Work order: Report how many lines below contain the word "datetime". Give only the number.

--------------------------------------------------

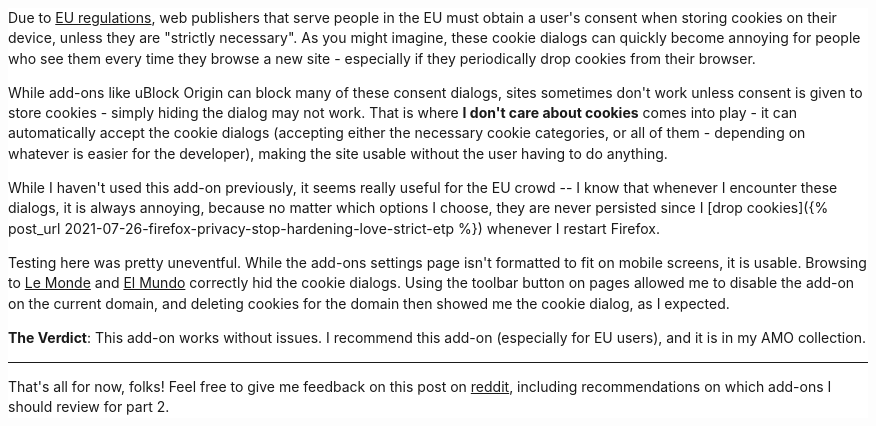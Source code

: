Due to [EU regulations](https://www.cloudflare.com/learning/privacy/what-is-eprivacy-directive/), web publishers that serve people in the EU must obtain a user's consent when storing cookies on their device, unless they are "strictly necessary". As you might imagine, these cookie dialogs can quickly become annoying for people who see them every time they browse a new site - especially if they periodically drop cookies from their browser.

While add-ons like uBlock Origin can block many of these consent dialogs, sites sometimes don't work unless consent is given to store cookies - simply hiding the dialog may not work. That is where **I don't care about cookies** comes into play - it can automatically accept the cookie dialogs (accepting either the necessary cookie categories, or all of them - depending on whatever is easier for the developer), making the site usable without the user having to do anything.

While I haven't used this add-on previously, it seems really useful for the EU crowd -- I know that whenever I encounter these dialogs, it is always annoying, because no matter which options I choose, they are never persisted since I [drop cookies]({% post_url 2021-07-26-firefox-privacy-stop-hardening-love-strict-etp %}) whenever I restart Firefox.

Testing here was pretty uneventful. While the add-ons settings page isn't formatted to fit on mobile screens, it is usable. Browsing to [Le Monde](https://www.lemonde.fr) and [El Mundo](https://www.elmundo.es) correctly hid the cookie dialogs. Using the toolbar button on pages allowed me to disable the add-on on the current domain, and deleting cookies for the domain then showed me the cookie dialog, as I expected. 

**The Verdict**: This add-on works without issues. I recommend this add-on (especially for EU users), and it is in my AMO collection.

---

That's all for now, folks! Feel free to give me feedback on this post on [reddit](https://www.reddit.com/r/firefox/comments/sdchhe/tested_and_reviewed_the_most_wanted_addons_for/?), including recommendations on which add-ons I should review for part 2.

--------------------------------------------------

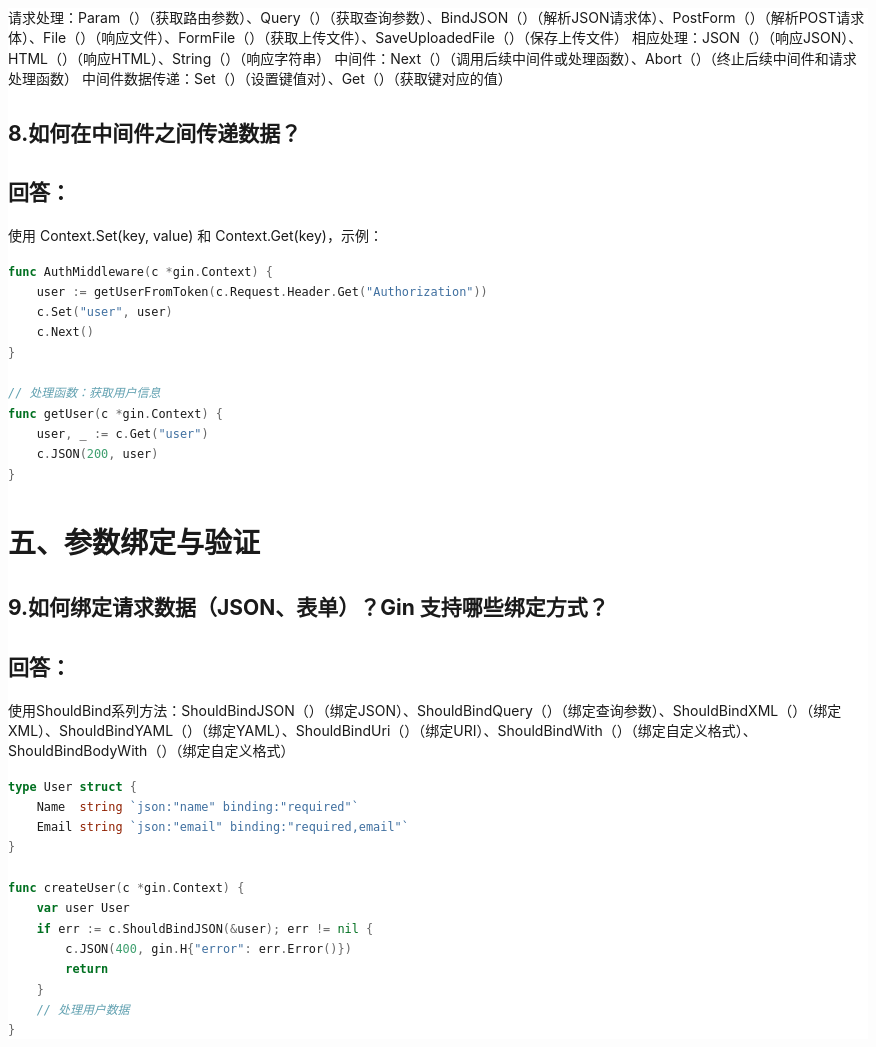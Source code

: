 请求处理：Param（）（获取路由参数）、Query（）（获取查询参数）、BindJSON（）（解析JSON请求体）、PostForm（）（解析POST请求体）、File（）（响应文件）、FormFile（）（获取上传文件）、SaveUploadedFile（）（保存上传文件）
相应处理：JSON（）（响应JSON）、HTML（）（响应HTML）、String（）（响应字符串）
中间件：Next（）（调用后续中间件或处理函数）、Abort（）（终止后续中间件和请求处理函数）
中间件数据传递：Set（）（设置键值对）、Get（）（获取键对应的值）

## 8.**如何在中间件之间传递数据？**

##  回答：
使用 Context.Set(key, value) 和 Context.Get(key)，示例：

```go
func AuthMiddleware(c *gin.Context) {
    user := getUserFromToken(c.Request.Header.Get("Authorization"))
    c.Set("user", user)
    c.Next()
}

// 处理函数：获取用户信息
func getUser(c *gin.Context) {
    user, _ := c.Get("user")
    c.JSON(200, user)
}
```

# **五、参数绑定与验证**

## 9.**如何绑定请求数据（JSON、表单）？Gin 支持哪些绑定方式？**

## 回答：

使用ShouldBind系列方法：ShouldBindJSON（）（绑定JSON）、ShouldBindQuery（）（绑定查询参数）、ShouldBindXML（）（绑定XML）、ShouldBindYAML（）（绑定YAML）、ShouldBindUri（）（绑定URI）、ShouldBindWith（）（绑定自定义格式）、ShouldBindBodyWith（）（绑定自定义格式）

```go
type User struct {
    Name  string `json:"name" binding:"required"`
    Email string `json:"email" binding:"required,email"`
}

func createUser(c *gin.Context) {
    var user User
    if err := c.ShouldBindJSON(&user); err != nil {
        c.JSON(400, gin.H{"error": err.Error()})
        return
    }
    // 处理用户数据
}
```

--------------------------------------------------

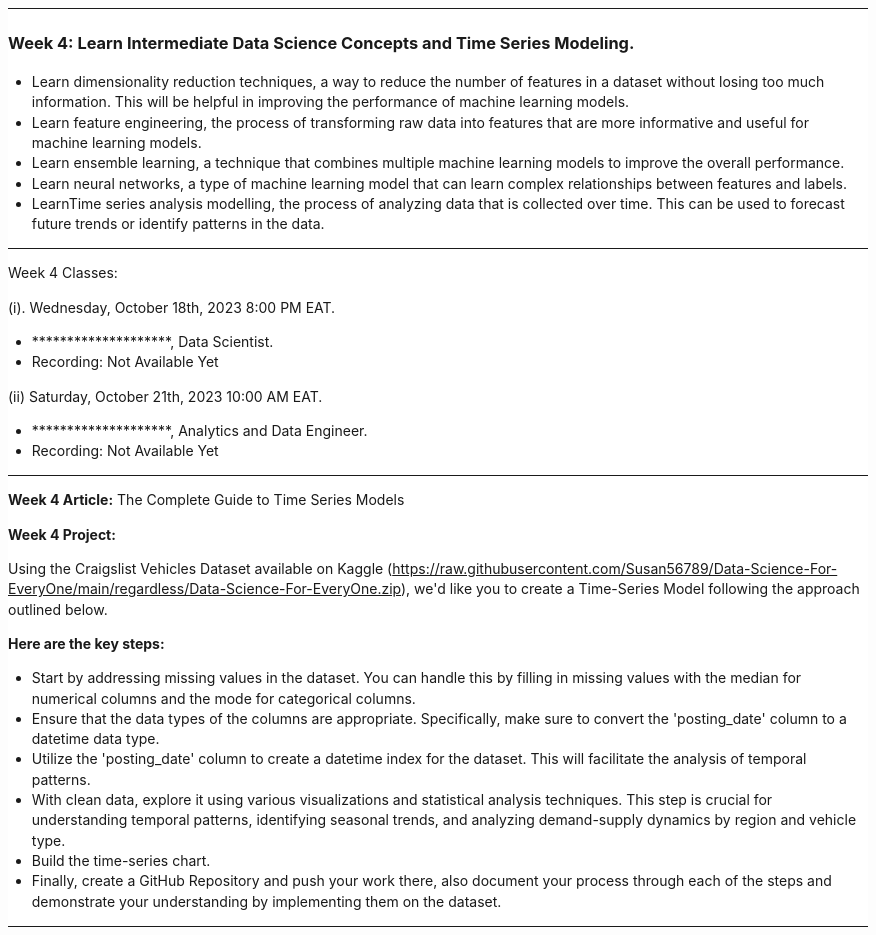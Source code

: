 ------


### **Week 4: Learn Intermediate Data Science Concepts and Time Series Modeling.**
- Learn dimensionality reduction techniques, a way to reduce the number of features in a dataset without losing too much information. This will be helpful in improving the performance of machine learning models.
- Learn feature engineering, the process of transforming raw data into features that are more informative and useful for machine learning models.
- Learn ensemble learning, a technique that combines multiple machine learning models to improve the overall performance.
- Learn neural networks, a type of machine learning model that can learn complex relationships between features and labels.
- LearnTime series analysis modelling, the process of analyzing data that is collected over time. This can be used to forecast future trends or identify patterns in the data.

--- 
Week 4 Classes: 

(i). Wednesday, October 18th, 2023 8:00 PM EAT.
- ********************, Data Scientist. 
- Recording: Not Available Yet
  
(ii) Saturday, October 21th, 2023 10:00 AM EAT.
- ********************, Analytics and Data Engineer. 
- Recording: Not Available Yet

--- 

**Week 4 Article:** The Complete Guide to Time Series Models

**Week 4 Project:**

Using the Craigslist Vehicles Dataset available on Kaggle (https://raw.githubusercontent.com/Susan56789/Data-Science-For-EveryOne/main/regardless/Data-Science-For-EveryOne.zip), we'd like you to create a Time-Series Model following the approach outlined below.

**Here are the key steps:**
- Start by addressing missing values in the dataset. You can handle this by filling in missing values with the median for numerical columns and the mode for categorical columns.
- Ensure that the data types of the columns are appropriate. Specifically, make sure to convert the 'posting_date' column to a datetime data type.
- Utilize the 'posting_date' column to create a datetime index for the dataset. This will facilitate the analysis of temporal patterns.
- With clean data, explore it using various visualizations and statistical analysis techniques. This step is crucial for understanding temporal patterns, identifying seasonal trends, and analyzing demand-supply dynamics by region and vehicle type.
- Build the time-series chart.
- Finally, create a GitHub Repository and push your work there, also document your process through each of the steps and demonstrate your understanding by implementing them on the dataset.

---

--------------------------------------------------

Output below: 2